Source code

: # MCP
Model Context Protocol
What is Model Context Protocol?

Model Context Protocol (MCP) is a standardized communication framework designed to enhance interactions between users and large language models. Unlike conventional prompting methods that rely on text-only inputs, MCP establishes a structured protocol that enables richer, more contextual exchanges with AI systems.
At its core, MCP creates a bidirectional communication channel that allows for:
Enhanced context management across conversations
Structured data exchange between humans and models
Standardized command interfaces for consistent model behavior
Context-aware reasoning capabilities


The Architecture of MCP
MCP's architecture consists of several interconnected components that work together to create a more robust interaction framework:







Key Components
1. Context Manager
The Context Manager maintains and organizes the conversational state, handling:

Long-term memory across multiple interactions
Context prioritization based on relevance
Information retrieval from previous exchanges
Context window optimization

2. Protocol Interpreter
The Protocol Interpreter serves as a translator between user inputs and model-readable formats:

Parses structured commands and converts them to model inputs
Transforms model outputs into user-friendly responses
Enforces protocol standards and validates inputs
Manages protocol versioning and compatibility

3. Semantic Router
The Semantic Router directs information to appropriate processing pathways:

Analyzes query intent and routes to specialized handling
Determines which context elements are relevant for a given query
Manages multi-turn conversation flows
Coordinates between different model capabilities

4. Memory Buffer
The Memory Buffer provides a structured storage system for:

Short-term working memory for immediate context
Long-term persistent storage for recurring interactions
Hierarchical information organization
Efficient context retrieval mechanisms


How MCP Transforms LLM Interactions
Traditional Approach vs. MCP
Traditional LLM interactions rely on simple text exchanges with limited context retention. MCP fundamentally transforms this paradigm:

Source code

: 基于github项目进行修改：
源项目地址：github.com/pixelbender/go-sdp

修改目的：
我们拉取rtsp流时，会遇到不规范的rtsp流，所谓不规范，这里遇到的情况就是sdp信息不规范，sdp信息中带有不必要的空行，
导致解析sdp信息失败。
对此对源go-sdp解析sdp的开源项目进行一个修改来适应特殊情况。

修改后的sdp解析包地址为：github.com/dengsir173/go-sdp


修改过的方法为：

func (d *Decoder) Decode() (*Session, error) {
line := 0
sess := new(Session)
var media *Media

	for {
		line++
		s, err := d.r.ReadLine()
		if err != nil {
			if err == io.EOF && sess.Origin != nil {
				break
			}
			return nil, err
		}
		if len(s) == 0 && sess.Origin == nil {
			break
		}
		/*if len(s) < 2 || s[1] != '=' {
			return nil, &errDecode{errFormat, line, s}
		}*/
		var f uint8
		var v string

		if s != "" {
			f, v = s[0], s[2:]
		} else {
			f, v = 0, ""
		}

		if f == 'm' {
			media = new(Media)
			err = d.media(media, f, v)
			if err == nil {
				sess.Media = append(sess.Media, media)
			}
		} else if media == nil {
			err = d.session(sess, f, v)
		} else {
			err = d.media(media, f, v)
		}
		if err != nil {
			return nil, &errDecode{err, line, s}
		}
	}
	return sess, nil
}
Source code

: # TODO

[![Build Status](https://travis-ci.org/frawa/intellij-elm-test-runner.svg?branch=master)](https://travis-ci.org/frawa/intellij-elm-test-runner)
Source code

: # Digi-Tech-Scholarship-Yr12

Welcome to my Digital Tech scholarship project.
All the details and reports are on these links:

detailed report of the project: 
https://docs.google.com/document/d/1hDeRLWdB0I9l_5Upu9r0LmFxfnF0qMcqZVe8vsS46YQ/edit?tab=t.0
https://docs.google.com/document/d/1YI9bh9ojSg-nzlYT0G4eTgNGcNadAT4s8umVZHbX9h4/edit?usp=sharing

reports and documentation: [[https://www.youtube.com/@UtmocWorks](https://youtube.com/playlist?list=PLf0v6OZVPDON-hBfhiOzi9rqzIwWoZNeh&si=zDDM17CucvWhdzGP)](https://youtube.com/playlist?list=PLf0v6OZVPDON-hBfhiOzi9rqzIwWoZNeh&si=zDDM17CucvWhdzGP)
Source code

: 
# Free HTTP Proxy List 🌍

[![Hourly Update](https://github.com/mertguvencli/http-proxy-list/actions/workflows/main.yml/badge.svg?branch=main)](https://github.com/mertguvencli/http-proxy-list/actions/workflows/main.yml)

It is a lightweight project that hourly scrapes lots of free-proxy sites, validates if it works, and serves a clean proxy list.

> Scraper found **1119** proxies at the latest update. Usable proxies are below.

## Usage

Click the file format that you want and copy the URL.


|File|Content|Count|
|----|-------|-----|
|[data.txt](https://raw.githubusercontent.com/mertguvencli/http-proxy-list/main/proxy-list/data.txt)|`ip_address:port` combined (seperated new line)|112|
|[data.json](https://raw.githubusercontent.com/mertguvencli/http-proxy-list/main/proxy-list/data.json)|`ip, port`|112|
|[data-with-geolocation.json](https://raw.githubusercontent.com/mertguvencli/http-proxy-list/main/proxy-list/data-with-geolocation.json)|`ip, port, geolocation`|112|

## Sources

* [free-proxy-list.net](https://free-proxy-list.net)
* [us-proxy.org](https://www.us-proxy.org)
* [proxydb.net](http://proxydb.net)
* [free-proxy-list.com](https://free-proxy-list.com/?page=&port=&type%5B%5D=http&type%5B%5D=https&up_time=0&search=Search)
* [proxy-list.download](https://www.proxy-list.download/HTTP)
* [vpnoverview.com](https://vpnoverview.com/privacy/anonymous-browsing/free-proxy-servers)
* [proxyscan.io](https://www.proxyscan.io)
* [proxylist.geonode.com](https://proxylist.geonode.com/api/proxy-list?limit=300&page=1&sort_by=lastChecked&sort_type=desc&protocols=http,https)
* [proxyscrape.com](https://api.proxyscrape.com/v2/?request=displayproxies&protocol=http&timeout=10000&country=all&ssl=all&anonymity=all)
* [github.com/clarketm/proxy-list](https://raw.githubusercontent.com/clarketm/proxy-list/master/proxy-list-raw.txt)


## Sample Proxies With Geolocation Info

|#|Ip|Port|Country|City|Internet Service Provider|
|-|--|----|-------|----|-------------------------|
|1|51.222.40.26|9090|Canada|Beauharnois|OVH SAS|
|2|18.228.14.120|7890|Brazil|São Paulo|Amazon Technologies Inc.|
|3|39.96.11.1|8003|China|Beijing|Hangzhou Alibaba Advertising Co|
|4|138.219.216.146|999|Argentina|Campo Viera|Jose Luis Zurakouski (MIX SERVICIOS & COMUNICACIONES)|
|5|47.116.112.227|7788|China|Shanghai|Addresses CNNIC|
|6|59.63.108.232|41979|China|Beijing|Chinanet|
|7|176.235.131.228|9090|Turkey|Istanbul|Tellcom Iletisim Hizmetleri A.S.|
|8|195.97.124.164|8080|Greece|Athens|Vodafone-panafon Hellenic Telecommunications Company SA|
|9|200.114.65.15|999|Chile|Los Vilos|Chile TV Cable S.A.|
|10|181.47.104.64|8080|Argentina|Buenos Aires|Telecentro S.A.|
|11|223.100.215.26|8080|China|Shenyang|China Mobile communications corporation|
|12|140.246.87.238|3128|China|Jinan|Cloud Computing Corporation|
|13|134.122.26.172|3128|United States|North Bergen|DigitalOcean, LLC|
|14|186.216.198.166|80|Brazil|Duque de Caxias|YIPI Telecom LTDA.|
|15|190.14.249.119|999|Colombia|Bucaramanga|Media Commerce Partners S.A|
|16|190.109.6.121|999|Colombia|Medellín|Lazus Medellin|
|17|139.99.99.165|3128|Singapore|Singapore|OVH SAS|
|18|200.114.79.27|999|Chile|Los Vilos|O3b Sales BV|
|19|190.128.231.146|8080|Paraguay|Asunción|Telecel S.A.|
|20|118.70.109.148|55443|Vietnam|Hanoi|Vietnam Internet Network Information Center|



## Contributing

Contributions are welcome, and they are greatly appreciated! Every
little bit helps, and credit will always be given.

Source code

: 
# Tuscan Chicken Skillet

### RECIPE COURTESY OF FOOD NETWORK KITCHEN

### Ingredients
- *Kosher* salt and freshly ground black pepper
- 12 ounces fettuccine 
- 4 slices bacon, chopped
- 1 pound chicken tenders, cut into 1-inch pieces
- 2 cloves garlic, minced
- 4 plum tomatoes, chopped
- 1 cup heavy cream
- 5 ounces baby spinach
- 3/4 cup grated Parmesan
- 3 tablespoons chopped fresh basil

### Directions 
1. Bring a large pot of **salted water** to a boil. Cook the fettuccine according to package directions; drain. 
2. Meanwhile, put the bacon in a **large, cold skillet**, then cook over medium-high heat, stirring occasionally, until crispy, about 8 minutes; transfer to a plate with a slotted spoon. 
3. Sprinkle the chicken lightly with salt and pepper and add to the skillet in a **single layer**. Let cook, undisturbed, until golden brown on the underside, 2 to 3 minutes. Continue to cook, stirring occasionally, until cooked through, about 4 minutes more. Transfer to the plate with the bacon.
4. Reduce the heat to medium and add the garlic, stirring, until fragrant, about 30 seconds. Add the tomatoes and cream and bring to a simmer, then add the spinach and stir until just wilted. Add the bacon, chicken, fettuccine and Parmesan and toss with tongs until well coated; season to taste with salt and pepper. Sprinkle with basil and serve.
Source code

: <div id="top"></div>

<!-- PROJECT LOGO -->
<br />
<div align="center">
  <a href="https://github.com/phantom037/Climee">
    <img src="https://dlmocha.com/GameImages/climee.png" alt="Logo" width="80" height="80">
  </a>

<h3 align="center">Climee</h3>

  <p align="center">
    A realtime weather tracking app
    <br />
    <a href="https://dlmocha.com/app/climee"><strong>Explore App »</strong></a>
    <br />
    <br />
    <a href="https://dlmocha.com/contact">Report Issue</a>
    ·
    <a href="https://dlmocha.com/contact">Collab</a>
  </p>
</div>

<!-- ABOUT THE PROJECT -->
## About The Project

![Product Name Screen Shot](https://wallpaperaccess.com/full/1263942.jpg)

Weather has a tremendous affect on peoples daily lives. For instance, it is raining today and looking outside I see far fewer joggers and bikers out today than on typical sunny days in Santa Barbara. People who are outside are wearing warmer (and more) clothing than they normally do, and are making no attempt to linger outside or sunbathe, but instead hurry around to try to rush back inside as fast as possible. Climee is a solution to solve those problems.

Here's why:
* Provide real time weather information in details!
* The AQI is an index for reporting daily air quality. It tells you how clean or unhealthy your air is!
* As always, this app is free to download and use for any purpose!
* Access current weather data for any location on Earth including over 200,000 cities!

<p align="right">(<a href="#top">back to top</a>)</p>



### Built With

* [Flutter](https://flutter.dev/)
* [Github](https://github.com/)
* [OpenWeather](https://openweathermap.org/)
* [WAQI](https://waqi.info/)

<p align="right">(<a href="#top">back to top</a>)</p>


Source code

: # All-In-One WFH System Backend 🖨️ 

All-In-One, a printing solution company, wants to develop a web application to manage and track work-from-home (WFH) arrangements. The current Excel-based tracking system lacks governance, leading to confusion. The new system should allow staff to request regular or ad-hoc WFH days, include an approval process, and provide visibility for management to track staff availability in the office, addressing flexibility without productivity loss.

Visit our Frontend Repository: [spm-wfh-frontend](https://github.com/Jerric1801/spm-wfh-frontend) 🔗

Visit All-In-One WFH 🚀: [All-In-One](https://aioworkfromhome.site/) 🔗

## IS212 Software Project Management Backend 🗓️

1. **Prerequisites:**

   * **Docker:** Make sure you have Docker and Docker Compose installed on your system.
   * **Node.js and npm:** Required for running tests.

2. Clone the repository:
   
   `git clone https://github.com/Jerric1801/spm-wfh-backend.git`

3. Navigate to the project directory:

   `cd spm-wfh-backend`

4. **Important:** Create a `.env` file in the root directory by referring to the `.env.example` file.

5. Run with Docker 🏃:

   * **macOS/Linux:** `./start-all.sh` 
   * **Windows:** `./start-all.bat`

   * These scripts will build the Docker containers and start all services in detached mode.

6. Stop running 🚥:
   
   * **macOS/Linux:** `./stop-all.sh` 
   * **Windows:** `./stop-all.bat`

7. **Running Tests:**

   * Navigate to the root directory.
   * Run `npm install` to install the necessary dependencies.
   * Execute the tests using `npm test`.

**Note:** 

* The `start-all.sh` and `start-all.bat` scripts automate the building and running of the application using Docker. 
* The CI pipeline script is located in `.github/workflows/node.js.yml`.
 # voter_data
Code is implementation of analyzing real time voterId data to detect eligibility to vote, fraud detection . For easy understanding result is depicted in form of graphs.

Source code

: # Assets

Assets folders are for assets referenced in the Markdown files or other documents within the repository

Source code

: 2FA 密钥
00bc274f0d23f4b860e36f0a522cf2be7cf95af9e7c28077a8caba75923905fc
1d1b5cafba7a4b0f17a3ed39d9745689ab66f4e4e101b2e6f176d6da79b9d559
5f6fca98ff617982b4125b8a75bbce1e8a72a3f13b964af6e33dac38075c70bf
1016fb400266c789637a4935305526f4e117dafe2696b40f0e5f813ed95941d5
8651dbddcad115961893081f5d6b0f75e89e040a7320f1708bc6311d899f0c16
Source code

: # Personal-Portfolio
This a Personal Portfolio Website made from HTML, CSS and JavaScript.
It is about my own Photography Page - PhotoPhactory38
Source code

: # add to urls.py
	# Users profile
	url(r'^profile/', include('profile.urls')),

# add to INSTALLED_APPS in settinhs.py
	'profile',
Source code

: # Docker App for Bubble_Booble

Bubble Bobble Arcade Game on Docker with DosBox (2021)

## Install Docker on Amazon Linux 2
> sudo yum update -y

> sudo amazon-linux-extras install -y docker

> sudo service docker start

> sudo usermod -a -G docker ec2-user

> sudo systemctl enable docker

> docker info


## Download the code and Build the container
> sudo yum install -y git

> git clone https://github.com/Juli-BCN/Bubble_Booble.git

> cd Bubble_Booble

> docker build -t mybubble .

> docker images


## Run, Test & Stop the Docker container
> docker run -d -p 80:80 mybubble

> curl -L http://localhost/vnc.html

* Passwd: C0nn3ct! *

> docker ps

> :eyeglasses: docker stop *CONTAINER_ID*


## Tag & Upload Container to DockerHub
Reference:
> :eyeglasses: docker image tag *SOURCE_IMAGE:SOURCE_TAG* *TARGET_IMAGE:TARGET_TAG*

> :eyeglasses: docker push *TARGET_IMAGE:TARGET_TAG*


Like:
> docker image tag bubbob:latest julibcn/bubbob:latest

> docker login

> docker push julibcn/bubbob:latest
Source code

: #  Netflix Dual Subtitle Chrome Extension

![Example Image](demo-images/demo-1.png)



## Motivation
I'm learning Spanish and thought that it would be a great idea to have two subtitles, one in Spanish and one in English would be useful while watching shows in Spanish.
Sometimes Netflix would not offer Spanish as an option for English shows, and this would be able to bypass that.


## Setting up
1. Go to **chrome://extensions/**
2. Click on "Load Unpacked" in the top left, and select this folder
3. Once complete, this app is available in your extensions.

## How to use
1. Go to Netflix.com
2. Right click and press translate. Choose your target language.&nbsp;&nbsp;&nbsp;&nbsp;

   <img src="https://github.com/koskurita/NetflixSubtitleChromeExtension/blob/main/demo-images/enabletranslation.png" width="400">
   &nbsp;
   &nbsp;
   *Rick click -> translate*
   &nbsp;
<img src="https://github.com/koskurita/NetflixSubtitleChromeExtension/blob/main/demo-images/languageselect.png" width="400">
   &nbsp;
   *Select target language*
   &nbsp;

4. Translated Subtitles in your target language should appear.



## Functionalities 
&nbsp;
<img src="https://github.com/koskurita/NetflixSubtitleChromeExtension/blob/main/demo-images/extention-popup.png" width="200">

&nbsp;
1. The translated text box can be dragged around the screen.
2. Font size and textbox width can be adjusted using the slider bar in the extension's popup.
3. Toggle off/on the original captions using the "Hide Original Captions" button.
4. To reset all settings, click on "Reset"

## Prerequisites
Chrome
◆ ◆ ◆
▶ [Work item]
Would you print exactly, and only, the lines of the data above from the line with "### Built With" through the line with "# voter_data", inclusive?

▶ [Response to this task]
### Built With

* [Flutter](https://flutter.dev/)
* [Github](https://github.com/)
* [OpenWeather](https://openweathermap.org/)
* [WAQI](https://waqi.info/)

<p align="right">(<a href="#top">back to top</a>)</p>


Source code

: # All-In-One WFH System Backend 🖨️ 

All-In-One, a printing solution company, wants to develop a web application to manage and track work-from-home (WFH) arrangements. The current Excel-based tracking system lacks governance, leading to confusion. The new system should allow staff to request regular or ad-hoc WFH days, include an approval process, and provide visibility for management to track staff availability in the office, addressing flexibility without productivity loss.

Visit our Frontend Repository: [spm-wfh-frontend](https://github.com/Jerric1801/spm-wfh-frontend) 🔗

Visit All-In-One WFH 🚀: [All-In-One](https://aioworkfromhome.site/) 🔗

## IS212 Software Project Management Backend 🗓️

1. **Prerequisites:**

   * **Docker:** Make sure you have Docker and Docker Compose installed on your system.
   * **Node.js and npm:** Required for running tests.

2. Clone the repository:
   
   `git clone https://github.com/Jerric1801/spm-wfh-backend.git`

3. Navigate to the project directory:

   `cd spm-wfh-backend`

4. **Important:** Create a `.env` file in the root directory by referring to the `.env.example` file.

5. Run with Docker 🏃:

   * **macOS/Linux:** `./start-all.sh` 
   * **Windows:** `./start-all.bat`

   * These scripts will build the Docker containers and start all services in detached mode.

6. Stop running 🚥:
   
   * **macOS/Linux:** `./stop-all.sh` 
   * **Windows:** `./stop-all.bat`

7. **Running Tests:**

   * Navigate to the root directory.
   * Run `npm install` to install the necessary dependencies.
   * Execute the tests using `npm test`.

**Note:** 

* The `start-all.sh` and `start-all.bat` scripts automate the building and running of the application using Docker. 
* The CI pipeline script is located in `.github/workflows/node.js.yml`.
 # voter_data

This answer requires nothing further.